Leisure

Plate of the Union: Cookbooks are literature, too!

October 10, 2012


Even as Amazon packages filled with copies of International Economics and the Oresteia arrived on campus, almost every Georgetown student was still missing a crucial text. If you already own a college cookbook, you can stop reading now. Go make yourself some mushroom risotto and study for midterms.

While I hate to add another required purchase to the already long and horribly expensive list of schoolbooks, a cookbook is more important than Plato. We may philosophize in class, but we eat and sleep and earn our GPAs in the cave, so Julia Child and Mark Bittman count as true scholars.

The necessity of owning a cookbook in college is less a function of training for a culinary masters program and more a function of simply feeding yourself. It’s certainly possible to live off of Ramen noodles and Easy Mac alone, but that diet is guaranteed to eventually make you sick. Most of the time, frozen meals aren’t the result of some passionate love for reheated green beans and plastic wrapped palak paneer. Microwaves are a matter of convenience, and a well-stocked freezer readily answers the eternal question: “What the fuck should I make for dinner?”

Phrasing the culinary conundrum this way is certainly crass, but when Zach Golden asked it on his website, the aptly titled whatthefuckshouldimakefordinner.com, he saved the diets of a thousand college students. The site answers its own question on a Spartan interface of large Arial text laid over a plain white background, but that’s all it needs. Every time you refresh the page, it ends the phrase “Why don’t you make some fucking…” with a different dinner idea. Even vegetarians benefit from Golden’s genius recipe-producer, as it churns out meat-free meals when you click on “I don’t fucking eat meat” at the bottom of the page.

The Internet overflows with recipes—Golden’s site links to hundreds of them—but a computer with a WiFi connection can never take the place of a solid cookbook.

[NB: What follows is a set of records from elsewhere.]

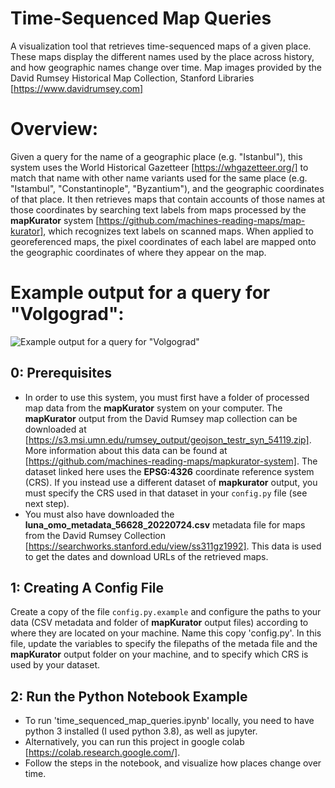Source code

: # Time-Sequenced Map Queries 
A visualization tool that retrieves time-sequenced maps of a given place. These maps display the different names used by the place across history, 
and how geographic names change over time. Map images provided by the David Rumsey Historical Map Collection, Stanford Libraries
[https://www.davidrumsey.com]
# Overview:
Given a query for the name of a geographic place (e.g. "Istanbul"), this system uses the World Historical Gazetteer [https://whgazetteer.org/] to match that name with
other name variants used for the same place (e.g. "Istambul", "Constantinople", "Byzantium"), and the geographic coordinates of that place. It then retrieves maps that contain accounts of 
those names at those coordinates by searching text labels from maps processed by the **mapKurator** system [https://github.com/machines-reading-maps/map-kurator], which recognizes text labels on scanned maps. When applied to georeferenced maps, the pixel coordinates of each label are mapped onto the geographic coordinates of where they appear on the map.
# Example output for a query for "Volgograd":
![Example output for a query for "Volgograd"](https://github.com/Rhettoric74/Historical-Maps-Temporal-Analysis/raw/master/assets/StalingradPlottedAndEnlarged.png)



## 0: Prerequisites
- In order to use this system, you must first have a folder of processed map data from the **mapKurator** system on your computer. The **mapKurator** output from the David Rumsey map collection
can be downloaded at [https://s3.msi.umn.edu/rumsey_output/geojson_testr_syn_54119.zip]. More information about this data can be found at [https://github.com/machines-reading-maps/mapkurator-system]. The dataset linked here uses the **EPSG:4326** coordinate reference system (CRS). If you instead use a different dataset of **mapkurator** output, you must specify the CRS used in that dataset in your `config.py` file (see next step).
- You must also have downloaded the **luna_omo_metadata_56628_20220724.csv** metadata file for maps from the David Rumsey Collection [https://searchworks.stanford.edu/view/ss311gz1992]. This data is used to get the dates and download URLs of the retrieved maps.
## 1: Creating A Config File
Create a copy of the file `config.py.example` and configure the paths to your data (CSV metadata and
folder of **mapKurator** output files) according to where they are located on your machine. Name this copy 'config.py'. In this file, update the variables to specify the filepaths of the metada file and the **mapKurator** output folder on your machine, and to specify which CRS is used by your dataset.
## 2: Run the Python Notebook Example
- To run 'time_sequenced_map_queries.ipynb' locally, you need to have python 3 installed (I used python 3.8), as well as jupyter.
- Alternatively, you can run this project in google colab [https://colab.research.google.com/].
- Follow the steps in the notebook, and visualize how places change over time.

Google won’t solve a lack of culinary creativity; it will only worsen mealtime indecision by producing a million iterations of pasta salad. A good cookbook gives you plausible meal ideas, not just a list of the ingredients needed to put them together. Which is why it comes as no surprise that What The F**K Should I Make For Dinner? showed up on shelves as an ink and paper cookbook shortly after Golden launched the website.

Different cookbooks will benefit different students, but for most of us, what we keep in our dorms and apartments shouldn’t be the same as what we keep at home. I didn’t bring my Fannie Farmer cookbook to Georgetown because I don’t stock all of the ingredients its recipes call for. And unless you’re willing to buy thyme and gouda on a regular basis, encyclopedic cookbooks like Bittman’s How to Cook Everything won’t get you very far.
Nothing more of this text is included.